The job file must comply to the following yaml specifications:

name: "job_name"
fs:
  url: "/path/to/docs"
  update_rate: "5m"
  includes:
  - "*.doc"
  - "*.xls"
  excludes:
  - "resume.doc"
  json_support: false
  filename_as_id: true
  add_filesize: true
  remove_deleted: true
  add_as_inner_object: false
  store_source: true
  index_content: true
  indexed_chars: "10000.0"
  attributes_support: false
  raw_metadata: true
  xml_support: false
  index_folders: true
  lang_detect: false
  continue_on_error: false
  pdf_ocr: true
  ocr:
    language: "eng"
    path: "/path/to/tesseract/if/not/available/in/PATH"
    data_path: "/path/to/tesseract/tessdata/if/needed"
server:
  hostname: "localhost"
  port: 22
  username: "dadoonet"
  password: "password"
  protocol: "SSH"
  pem_path: "/path/to/pemfile"
elasticsearch:
  nodes:
  # With Cloud ID
  - cloud_id: "CLOUD_ID"
  # With URL
  - url: "http://127.0.0.1:9200"
  index: "docs"
  bulk_size: 1000
  flush_interval: "5s"
  byte_size: "10mb"
  username: "elastic"
  password: "password"
rest:
  url: "https://127.0.0.1:8080/fscrawler"
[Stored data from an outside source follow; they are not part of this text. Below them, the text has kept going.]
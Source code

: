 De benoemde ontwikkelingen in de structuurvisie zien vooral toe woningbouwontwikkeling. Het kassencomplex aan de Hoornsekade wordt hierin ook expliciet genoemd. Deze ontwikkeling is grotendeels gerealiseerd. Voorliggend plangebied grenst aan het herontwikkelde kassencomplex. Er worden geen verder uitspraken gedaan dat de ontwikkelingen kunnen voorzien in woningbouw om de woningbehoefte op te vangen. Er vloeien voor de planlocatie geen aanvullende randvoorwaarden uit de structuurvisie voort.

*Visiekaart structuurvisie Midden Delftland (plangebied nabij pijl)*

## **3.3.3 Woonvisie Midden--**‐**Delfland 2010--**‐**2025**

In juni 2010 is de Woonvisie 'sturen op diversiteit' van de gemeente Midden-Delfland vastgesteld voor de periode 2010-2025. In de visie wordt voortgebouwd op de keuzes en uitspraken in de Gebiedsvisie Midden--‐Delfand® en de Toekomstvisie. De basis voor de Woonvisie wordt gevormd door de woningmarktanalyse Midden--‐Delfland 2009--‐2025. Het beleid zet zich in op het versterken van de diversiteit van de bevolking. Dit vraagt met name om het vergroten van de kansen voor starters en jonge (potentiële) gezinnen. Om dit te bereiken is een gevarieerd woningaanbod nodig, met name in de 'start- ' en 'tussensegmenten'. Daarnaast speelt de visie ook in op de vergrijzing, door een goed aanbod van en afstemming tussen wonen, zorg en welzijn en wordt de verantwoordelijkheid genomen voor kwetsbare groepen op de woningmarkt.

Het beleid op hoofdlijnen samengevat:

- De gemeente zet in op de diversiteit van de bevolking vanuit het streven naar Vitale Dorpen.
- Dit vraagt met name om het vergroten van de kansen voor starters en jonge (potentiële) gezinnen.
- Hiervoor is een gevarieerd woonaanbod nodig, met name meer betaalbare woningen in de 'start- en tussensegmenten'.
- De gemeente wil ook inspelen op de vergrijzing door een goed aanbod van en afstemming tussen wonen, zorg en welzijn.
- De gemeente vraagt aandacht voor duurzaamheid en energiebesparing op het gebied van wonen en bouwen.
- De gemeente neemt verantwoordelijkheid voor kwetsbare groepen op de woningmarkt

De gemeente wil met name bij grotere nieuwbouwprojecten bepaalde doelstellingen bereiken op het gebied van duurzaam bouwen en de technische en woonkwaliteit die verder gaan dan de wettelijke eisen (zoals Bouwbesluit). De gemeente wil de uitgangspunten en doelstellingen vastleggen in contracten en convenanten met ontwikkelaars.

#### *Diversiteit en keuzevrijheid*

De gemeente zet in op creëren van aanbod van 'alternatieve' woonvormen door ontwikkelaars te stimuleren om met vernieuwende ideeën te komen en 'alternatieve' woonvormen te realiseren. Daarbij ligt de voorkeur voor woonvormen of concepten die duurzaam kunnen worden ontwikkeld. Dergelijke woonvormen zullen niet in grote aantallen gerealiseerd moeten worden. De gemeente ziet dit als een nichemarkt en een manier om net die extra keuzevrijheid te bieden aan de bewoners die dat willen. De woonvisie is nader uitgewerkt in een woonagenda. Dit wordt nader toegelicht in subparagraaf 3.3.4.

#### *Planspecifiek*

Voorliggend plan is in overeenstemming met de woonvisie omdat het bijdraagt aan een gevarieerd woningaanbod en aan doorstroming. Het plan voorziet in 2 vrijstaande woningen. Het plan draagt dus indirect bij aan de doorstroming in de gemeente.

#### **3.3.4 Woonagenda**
Here is a list of existing top level settings:

Name Documentation
name (mandatory field) The most simple crawler
fs Local FS settings
elasticsearch Elasticsearch settings
server SSH settings
rest REST service

New in version 2.7.

You can define your job settings either in yaml (using .yaml extension) or in json (using .json extension).